Favorite book when you were a child:

The poem "Margarita, está linda la mar (A Margarita Debayle)" by Rubén Darío, which my mother knew by heart and recited for us all the time. Also Mrs. Frisby and the Rats of NIMH by Robert C. O'Brien.

Your top five authors:

Toni Morrison, Laura Restrepo, James Baldwin, Edwidge Danticat and Francisco Goldman.

Book you've faked reading:

The Awakening by Kate Chopin, in college, though the professor did not call on me for discussion that day, so I didn't really have to fake having read it. I just stayed quiet. I have always meant to go back and read it.

Book you're an evangelist for:

Memory by Philippe Grimbert. It's a devastating meditation on intergenerational trauma and healing by the son of Holocaust survivors in France.

Book you've bought for the cover:

I don't really do this--I tend to read a few paragraphs before deciding on a book. But if I did it would have been We Cast a Shadow by Maurice Carlos Ruffin, which has a gorgeous cover and is also an incredible story.

Book you hid from your parents:

Tropic of Cancer by Henry Miller, which my mother discovered and confiscated, but I got another copy, so she gave up and let me keep it. The funny thing is I don't remember anything about that book now.

Book that changed your life:

The diaries of Anaïs Nin and Albert Camus were extremely important to my literary formation. I understood the power of intimate writing and how giving voice to your interiority can fuel your creative life for years to come.

Favorite line from a book:

"There are years that ask questions and years that answer." --Zora Neale Hurston, Their Eyes Were Watching God. I love this line, though I think some years, like 2020 and even what we've seen so far of 2021, do both.

Five books you'll never part with:

The Four-Chambered Heart by Anaïs Nin, The Bluest Eye by Toni Morrison, The Life Before Us by Romain Gary, Giovanni's Room by James Baldwin and Delirium by Laura Restrepo.

Book you most want to read again for the first time:

I tend to re-read certain books because I learn new things from each encounter. If I could bottle the feeling of my first-read of just one book, it would be Rosario Tijeras by Jorge Franco, which I have read and given as a gift many times over.
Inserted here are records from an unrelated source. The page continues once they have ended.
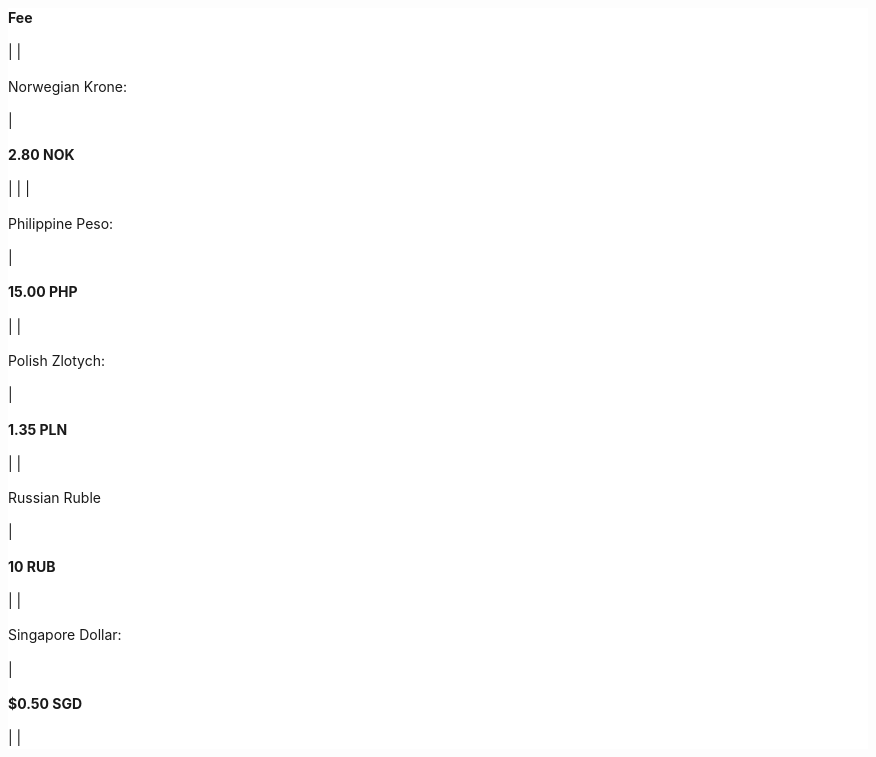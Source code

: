**Fee**

 |
|

Norwegian Krone:

 |

**2.80 NOK**

 |   |
|

Philippine Peso:

 |

**15.00 PHP**

 |
|

Polish Zlotych:

 |

**1.35 PLN**

 |
|

Russian Ruble

 |

**10 RUB**

 |
|

Singapore Dollar:

 |

**$0.50 SGD**

 |
|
Book that made me you decide to be a writer:

It was a single poem that reads like a novel: "The City in Which I Love You" by Li-Young Lee, from the collection of the same name. I read it when I was 16 and was so moved that I somehow found Mr. Lee's home address (this was before e-mail) and wrote him a letter telling him so, and confessing my desire to be a writer. He sent me back a very kind and encouraging handwritten note that I still have.